R7 and LED7 form an LED indicator circuit. As stated earlier, R7 is a current-limiting resistor that
protects LED7 from the full force of the battery. This is the same simple LED circuit design that you use for
the solderless breadboard power indicator. The big difference here is that the negative end of the LED circuit
is connected to IC1 output A instead of the negative terminal of the battery.
When the comparator chooses to switch output A to the negative terminal of the battery, then power
can flow from the positive terminal of the battery, through R7, through LED 7, through IC1 output A, and
into the negative terminal of the battery. This flow of electricity turns on the LED. When the comparator
chooses to disconnect output A, no power can flow and the LED turns off.
Having Fun with the LED Indicators and Light Sensors
When you turn on power, either the green LED or the yellow LED will light. One at a time, cover each
photoresistor with your finger. Try waving your hand across the sensors right to left and left to right
(see Figure 15-7). The LEDs should blink back and forth as each side receives more or less light.
Now you have everything you need to tune the balance between the photoresistor sensor pairs by
adjusting the trimpot (R2). Turning the dial far to one side should light one LED and turning the dial far to
the other side should light the other LED. At some point, toward the middle of the dial, both LEDs should be
lit or they should switch back and forth with only a slight turn of the trimpot dial to the left or right.
That’s the balanced position. Although not strictly impossible, you’re not likely to get both LEDs to light
at the same time.
With balanced sensors, the LEDs should switch back and forth with even a faint shadow across the
photoresistors. I noticed that the light reflecting off of my shirt was enough to activate the appropriate LED
depending on which way I leaned.
Diagnosing Problems in the Brightness Comparator Circuit
What if your circuit isn’t having fun at this point? If the circuit isn’t working correctly, there are a bunch of
tests you can perform to pinpoint the problem.

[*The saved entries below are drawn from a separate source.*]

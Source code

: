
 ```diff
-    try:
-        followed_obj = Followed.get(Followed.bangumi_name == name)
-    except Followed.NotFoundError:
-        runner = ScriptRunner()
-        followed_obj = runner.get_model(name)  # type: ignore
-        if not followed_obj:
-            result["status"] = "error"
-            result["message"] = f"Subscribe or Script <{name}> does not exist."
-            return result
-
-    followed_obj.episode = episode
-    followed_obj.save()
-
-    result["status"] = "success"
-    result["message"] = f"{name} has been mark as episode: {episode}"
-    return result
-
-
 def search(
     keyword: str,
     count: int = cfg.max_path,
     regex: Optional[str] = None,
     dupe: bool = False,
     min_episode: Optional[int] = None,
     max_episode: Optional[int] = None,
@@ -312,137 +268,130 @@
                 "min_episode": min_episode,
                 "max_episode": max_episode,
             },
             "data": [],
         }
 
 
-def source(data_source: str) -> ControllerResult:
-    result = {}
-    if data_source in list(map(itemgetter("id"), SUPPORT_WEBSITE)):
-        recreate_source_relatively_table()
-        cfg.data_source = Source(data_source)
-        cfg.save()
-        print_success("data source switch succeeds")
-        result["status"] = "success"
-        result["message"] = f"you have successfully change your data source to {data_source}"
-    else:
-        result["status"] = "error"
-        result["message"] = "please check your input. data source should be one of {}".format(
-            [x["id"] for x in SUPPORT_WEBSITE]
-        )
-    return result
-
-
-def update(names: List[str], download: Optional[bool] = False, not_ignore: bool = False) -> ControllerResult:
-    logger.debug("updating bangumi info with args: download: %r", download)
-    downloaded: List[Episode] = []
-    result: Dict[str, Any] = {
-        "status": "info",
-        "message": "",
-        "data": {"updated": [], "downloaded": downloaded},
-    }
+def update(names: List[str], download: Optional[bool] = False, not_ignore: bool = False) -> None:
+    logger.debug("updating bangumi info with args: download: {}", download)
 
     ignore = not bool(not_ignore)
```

Confirming Power Across the Board
Make sure power is on. The LED power indicator circuit installed on the solderless breadboard should be
lit. If not, disconnect the battery and measure its voltage independent of the circuit. If the battery’s voltage is
less than 6 volts, replace it with a fresh battery.

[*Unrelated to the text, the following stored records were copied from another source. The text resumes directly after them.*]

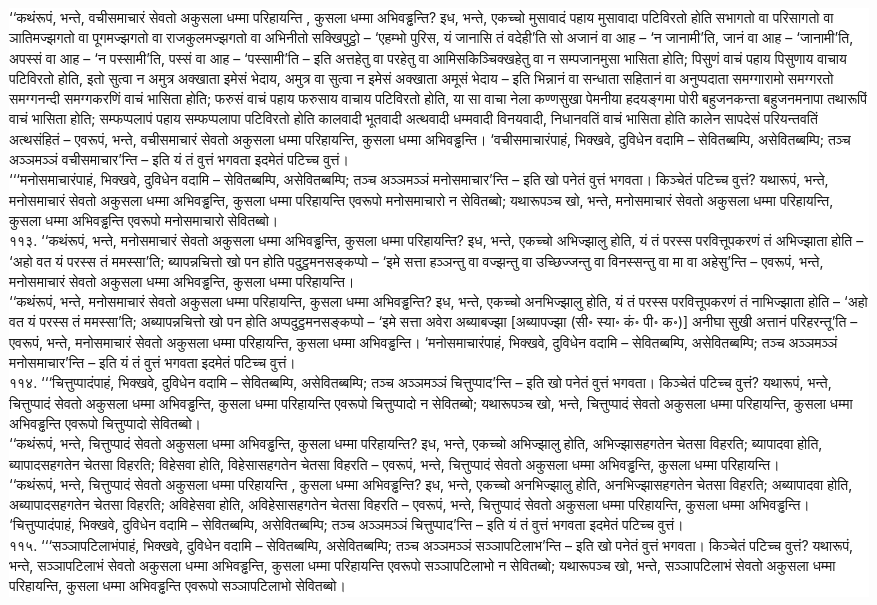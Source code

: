 ‘‘कथंरूपं, भन्ते, वचीसमाचारं सेवतो अकुसला धम्मा परिहायन्ति , कुसला धम्मा अभिवड्ढन्ति? इध, भन्ते, एकच्चो मुसावादं पहाय मुसावादा पटिविरतो होति सभागतो वा परिसागतो वा ञातिमज्झगतो वा पूगमज्झगतो वा राजकुलमज्झगतो वा अभिनीतो सक्खिपुट्ठो – ‘एहम्भो पुरिस, यं जानासि तं वदेही’ति सो अजानं वा आह – ‘न जानामी’ति, जानं वा आह – ‘जानामी’ति, अपस्सं वा आह – ‘न पस्सामी’ति, पस्सं वा आह – ‘पस्सामी’ति – इति अत्तहेतु वा परहेतु वा आमिसकिञ्चिक्खहेतु वा न सम्पजानमुसा भासिता होति; पिसुणं वाचं पहाय पिसुणाय वाचाय पटिविरतो होति, इतो सुत्वा न अमुत्र अक्खाता इमेसं भेदाय, अमुत्र वा सुत्वा न इमेसं अक्खाता अमूसं भेदाय – इति भिन्नानं वा सन्धाता सहितानं वा अनुप्पदाता समग्गारामो समग्गरतो समग्गनन्दी समग्गकरणिं वाचं भासिता होति; फरुसं वाचं पहाय फरुसाय वाचाय पटिविरतो होति, या सा वाचा नेला कण्णसुखा पेमनीया हदयङ्गमा पोरी बहुजनकन्ता बहुजनमनापा तथारूपिं वाचं भासिता होति; सम्फप्पलापं पहाय सम्फप्पलापा पटिविरतो होति कालवादी भूतवादी अत्थवादी धम्मवादी विनयवादी, निधानवतिं वाचं भासिता होति कालेन सापदेसं परियन्तवतिं अत्थसंहितं – एवरूपं, भन्ते, वचीसमाचारं सेवतो अकुसला धम्मा परिहायन्ति, कुसला धम्मा अभिवड्ढन्ति। ‘वचीसमाचारंपाहं, भिक्खवे, दुविधेन वदामि – सेवितब्बम्पि, असेवितब्बम्पि; तञ्च अञ्ञमञ्ञं वचीसमाचार’न्ति – इति यं तं वुत्तं भगवता इदमेतं पटिच्च वुत्तं।  
‘‘‘मनोसमाचारंपाहं, भिक्खवे, दुविधेन वदामि – सेवितब्बम्पि, असेवितब्बम्पि; तञ्च अञ्ञमञ्ञं मनोसमाचार’न्ति – इति खो पनेतं वुत्तं भगवता। किञ्चेतं पटिच्च वुत्तं? यथारूपं, भन्ते, मनोसमाचारं सेवतो अकुसला धम्मा अभिवड्ढन्ति, कुसला धम्मा परिहायन्ति एवरूपो मनोसमाचारो न सेवितब्बो; यथारूपञ्च खो, भन्ते, मनोसमाचारं सेवतो अकुसला धम्मा परिहायन्ति, कुसला धम्मा अभिवड्ढन्ति एवरूपो मनोसमाचारो सेवितब्बो।  
११३. ‘‘कथंरूपं, भन्ते, मनोसमाचारं सेवतो अकुसला धम्मा अभिवड्ढन्ति, कुसला धम्मा परिहायन्ति? इध, भन्ते, एकच्चो अभिज्झालु होति, यं तं परस्स परवित्तूपकरणं तं अभिज्झाता होति – ‘अहो वत यं परस्स तं ममस्सा’ति; ब्यापन्नचित्तो खो पन होति पदुट्ठमनसङ्कप्पो – ‘इमे सत्ता हञ्ञन्तु वा वज्झन्तु वा उच्छिज्जन्तु वा विनस्सन्तु वा मा वा अहेसु’न्ति – एवरूपं, भन्ते, मनोसमाचारं सेवतो अकुसला धम्मा अभिवड्ढन्ति, कुसला धम्मा परिहायन्ति।  
‘‘कथंरूपं, भन्ते, मनोसमाचारं सेवतो अकुसला धम्मा परिहायन्ति, कुसला धम्मा अभिवड्ढन्ति? इध, भन्ते, एकच्चो अनभिज्झालु होति, यं तं परस्स परवित्तूपकरणं तं नाभिज्झाता होति – ‘अहो वत यं परस्स तं ममस्सा’ति; अब्यापन्नचित्तो खो पन होति अप्पदुट्ठमनसङ्कप्पो – ‘इमे सत्ता अवेरा अब्याबज्झा [अब्यापज्झा (सी॰ स्या॰ कं॰ पी॰ क॰)] अनीघा सुखी अत्तानं परिहरन्तू’ति – एवरूपं, भन्ते, मनोसमाचारं सेवतो अकुसला धम्मा परिहायन्ति, कुसला धम्मा अभिवड्ढन्ति। ‘मनोसमाचारंपाहं, भिक्खवे, दुविधेन वदामि – सेवितब्बम्पि, असेवितब्बम्पि; तञ्च अञ्ञमञ्ञं मनोसमाचार’न्ति – इति यं तं वुत्तं भगवता इदमेतं पटिच्च वुत्तं।  
११४. ‘‘‘चित्तुप्पादंपाहं, भिक्खवे, दुविधेन वदामि – सेवितब्बम्पि, असेवितब्बम्पि; तञ्च अञ्ञमञ्ञं चित्तुप्पाद’न्ति – इति खो पनेतं वुत्तं भगवता। किञ्चेतं पटिच्च वुत्तं? यथारूपं, भन्ते, चित्तुप्पादं सेवतो अकुसला धम्मा अभिवड्ढन्ति, कुसला धम्मा परिहायन्ति एवरूपो चित्तुप्पादो न सेवितब्बो; यथारूपञ्च खो, भन्ते, चित्तुप्पादं सेवतो अकुसला धम्मा परिहायन्ति, कुसला धम्मा अभिवड्ढन्ति एवरूपो चित्तुप्पादो सेवितब्बो।  
‘‘कथंरूपं, भन्ते, चित्तुप्पादं सेवतो अकुसला धम्मा अभिवड्ढन्ति, कुसला धम्मा परिहायन्ति? इध, भन्ते, एकच्चो अभिज्झालु होति, अभिज्झासहगतेन चेतसा विहरति; ब्यापादवा होति, ब्यापादसहगतेन चेतसा विहरति; विहेसवा होति, विहेसासहगतेन चेतसा विहरति – एवरूपं, भन्ते, चित्तुप्पादं सेवतो अकुसला धम्मा अभिवड्ढन्ति, कुसला धम्मा परिहायन्ति।  
‘‘कथंरूपं, भन्ते, चित्तुप्पादं सेवतो अकुसला धम्मा परिहायन्ति , कुसला धम्मा अभिवड्ढन्ति? इध, भन्ते, एकच्चो अनभिज्झालु होति, अनभिज्झासहगतेन चेतसा विहरति; अब्यापादवा होति, अब्यापादसहगतेन चेतसा विहरति; अविहेसवा होति, अविहेसासहगतेन चेतसा विहरति – एवरूपं, भन्ते, चित्तुप्पादं सेवतो अकुसला धम्मा परिहायन्ति, कुसला धम्मा अभिवड्ढन्ति। ‘चित्तुप्पादंपाहं, भिक्खवे, दुविधेन वदामि – सेवितब्बम्पि, असेवितब्बम्पि; तञ्च अञ्ञमञ्ञं चित्तुप्पाद’न्ति – इति यं तं वुत्तं भगवता इदमेतं पटिच्च वुत्तं।  
११५. ‘‘‘सञ्ञापटिलाभंपाहं, भिक्खवे, दुविधेन वदामि – सेवितब्बम्पि, असेवितब्बम्पि; तञ्च अञ्ञमञ्ञं सञ्ञापटिलाभ’न्ति – इति खो पनेतं वुत्तं भगवता। किञ्चेतं पटिच्च वुत्तं? यथारूपं, भन्ते, सञ्ञापटिलाभं सेवतो अकुसला धम्मा अभिवड्ढन्ति, कुसला धम्मा परिहायन्ति एवरूपो सञ्ञापटिलाभो न सेवितब्बो; यथारूपञ्च खो, भन्ते, सञ्ञापटिलाभं सेवतो अकुसला धम्मा परिहायन्ति, कुसला धम्मा अभिवड्ढन्ति एवरूपो सञ्ञापटिलाभो सेवितब्बो।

If the battery seems to have plenty of voltage when removed from the circuit, but voltage drops
significantly when installed, the circuit probably has a short. This occurs when a positive wire is mistakenly
connected to a negative wire somewhere on the breadboard. In that case, the power goes straight through
the shorted wires without bothering to go through the routes containing all the electronic components.
Carefully compare all of your wires to the schematics and photographs.
If the battery is fine and you don’t have a short circuit, check that positive and negative connections to
power are being supplied throughout the buses. To do this, connect the multimeter’s black test probe and
red test probe to each quadrant of the board to ensure that full battery voltage is being delivered.